- **Provided data**:
▶

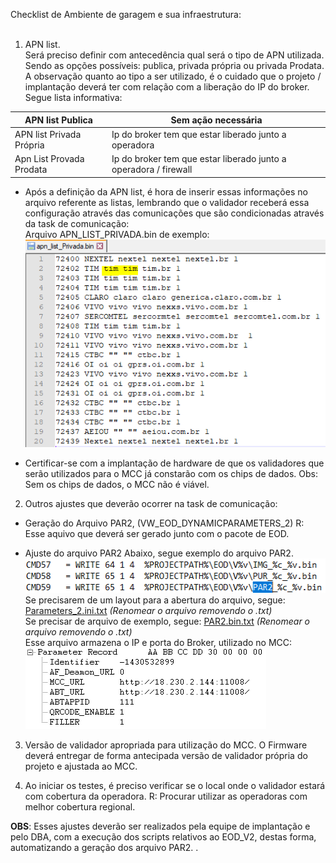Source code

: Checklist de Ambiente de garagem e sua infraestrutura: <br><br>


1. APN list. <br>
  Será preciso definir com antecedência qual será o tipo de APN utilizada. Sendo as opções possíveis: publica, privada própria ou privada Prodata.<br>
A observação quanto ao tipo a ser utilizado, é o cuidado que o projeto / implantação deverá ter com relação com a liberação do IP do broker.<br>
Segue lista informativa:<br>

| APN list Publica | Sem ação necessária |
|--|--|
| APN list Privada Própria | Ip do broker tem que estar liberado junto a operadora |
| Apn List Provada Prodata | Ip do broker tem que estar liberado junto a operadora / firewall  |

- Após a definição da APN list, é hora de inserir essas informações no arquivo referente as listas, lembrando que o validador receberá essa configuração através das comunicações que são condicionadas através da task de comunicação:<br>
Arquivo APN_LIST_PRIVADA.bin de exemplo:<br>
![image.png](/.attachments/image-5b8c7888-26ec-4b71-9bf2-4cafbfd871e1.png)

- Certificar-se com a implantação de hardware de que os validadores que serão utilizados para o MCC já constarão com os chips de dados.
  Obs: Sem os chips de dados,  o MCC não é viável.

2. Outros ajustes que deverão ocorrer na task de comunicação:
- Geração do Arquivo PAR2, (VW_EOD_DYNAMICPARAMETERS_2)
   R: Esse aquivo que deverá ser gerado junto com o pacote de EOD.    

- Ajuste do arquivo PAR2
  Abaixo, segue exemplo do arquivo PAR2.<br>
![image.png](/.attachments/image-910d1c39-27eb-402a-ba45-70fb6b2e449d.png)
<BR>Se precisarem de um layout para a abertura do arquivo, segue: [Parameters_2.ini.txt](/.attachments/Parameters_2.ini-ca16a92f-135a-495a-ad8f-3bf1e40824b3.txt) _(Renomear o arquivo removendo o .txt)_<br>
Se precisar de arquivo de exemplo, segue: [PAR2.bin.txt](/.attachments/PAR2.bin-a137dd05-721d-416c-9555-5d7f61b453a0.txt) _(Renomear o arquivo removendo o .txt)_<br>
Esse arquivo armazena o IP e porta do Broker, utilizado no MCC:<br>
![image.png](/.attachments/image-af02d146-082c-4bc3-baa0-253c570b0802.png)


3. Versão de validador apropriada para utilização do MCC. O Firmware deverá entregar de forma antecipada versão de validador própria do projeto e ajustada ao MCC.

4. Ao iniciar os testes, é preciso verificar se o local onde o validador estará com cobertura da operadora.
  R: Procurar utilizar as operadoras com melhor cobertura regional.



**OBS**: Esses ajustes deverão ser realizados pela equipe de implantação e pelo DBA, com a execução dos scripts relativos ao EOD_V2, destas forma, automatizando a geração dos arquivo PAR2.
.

◀
▶

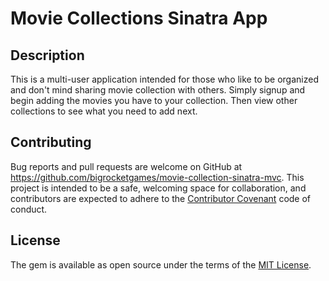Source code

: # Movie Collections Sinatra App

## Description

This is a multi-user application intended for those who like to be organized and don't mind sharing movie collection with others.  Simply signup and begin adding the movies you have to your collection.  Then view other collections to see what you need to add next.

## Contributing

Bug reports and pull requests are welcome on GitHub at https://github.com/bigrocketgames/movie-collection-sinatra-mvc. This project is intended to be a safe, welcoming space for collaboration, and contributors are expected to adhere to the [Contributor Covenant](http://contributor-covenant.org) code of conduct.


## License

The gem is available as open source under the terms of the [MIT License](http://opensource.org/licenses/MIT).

◀

- **Try it**:
Show every line of the listing that includes the word "image".

- **Solution to this task**:
![image.png](/.attachments/image-5b8c7888-26ec-4b71-9bf2-4cafbfd871e1.png)
![image.png](/.attachments/image-910d1c39-27eb-402a-ba45-70fb6b2e449d.png)
![image.png](/.attachments/image-af02d146-082c-4bc3-baa0-253c570b0802.png)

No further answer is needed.